A bit taken aback, the hairdresser asked for clarification. I explained that as a religious Jewish woman, I intended to cover my hair after getting married, and would be cutting it the morning after the wedding. Curious, she asked who would be cutting it for me. When I revealed my intentions to cut it myself, she immediately insisted on having the privilege to be the one to cut it. After a brief explanation of why it wouldn’t be modest for me to have my hair uncovered in her salon the following day, she responded, “Not a problem, I’ll come to your hotel room. It’s a hairdresser’s dream to be able to chop off such thick, beautiful curls like your own. I’ll give you a discounted price, just please don’t deny me the privilege.” Upon finishing the updo, she checked her appointment book to schedule a time to come to me the next morning. It would be tight, but she could manage to sneak away just before my hotel checkout time. We agreed upon the time and parted ways.
The next morning, I was awakened by an urgent phone call from my mother. Apparently, we were being asked to leave the hotel room an hour earlier than we had expected, so she had rescheduled my appointment with the hairdresser, who was willing to leave her other clients to be at my room in 30 minutes. Scrambling to get myself together, I hardly had time to mentally prepare myself for what was about to happen to the curls I had cherished for so many years, when the hairdresser suddenly rushed in.

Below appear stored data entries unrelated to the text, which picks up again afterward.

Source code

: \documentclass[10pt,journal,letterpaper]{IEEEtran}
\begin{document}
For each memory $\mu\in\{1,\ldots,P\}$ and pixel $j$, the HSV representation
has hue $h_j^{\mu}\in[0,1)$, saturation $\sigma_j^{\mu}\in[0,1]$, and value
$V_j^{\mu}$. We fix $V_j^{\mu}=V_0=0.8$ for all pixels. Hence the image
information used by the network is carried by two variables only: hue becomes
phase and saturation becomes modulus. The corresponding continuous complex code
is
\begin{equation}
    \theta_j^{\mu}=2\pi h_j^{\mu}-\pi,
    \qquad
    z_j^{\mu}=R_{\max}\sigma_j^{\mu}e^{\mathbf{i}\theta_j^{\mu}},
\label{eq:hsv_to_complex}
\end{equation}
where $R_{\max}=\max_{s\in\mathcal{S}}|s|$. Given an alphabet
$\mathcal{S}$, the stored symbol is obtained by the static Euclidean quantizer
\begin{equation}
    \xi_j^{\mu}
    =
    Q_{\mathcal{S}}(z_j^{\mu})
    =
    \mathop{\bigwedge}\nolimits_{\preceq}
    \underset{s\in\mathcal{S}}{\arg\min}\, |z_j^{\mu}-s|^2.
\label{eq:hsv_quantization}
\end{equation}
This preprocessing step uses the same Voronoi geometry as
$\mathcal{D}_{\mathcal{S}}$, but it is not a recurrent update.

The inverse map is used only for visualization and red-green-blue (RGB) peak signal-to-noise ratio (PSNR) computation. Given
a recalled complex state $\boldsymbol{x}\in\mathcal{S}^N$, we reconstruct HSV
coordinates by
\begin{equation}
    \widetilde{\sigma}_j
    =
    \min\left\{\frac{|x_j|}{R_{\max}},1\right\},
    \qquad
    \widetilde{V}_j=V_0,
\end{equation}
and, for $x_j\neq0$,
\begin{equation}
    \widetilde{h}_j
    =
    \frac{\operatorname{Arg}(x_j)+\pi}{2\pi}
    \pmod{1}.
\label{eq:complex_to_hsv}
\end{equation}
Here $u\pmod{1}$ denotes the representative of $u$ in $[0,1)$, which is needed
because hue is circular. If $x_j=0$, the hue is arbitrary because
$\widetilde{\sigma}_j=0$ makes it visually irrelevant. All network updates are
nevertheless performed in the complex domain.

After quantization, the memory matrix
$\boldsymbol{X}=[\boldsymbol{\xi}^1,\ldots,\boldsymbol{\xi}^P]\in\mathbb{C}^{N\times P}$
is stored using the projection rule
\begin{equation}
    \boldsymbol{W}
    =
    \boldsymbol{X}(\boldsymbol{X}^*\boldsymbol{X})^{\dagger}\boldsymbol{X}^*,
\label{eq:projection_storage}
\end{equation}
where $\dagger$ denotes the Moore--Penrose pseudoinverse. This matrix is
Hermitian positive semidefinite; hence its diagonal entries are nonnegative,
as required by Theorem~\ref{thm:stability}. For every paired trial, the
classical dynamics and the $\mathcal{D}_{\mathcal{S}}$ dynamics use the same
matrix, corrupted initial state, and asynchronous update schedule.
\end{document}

She explained that when she received my mother’s urgent phone call, she had two Jewish ladies in her salon having their hair dyed. She told them about the pressing situation, and they agreed that she could run out while they sat under the blower waiting for the dye to set. However, wondering how rescheduling an in-home haircut could be such an urgent matter, they obviously questioned her. “They understood the part about reading psalms and putting coins in the wooden box,” she said, “but they had never heard of such a thing as cutting your hair and putting on a wig after marriage. Could you please explain to me your reasons for doing this so I can give them an answer when I return?” Smiling at the obvious Divine Providence in this sudden turn of events, I elaborated upon the spiritual and physical advantages of covering your hair after marriage.
Upon finishing the haircut, the hairdresser glanced at her watch and realized she was running very late. As she ran to the door, I reminded her that I still had to pay her. Rushing into the hallway, she smiled appreciatively, as if to thank me for letting her be part of such a big mitzvah, as she exclaimed, “Just put it in your wooden box!”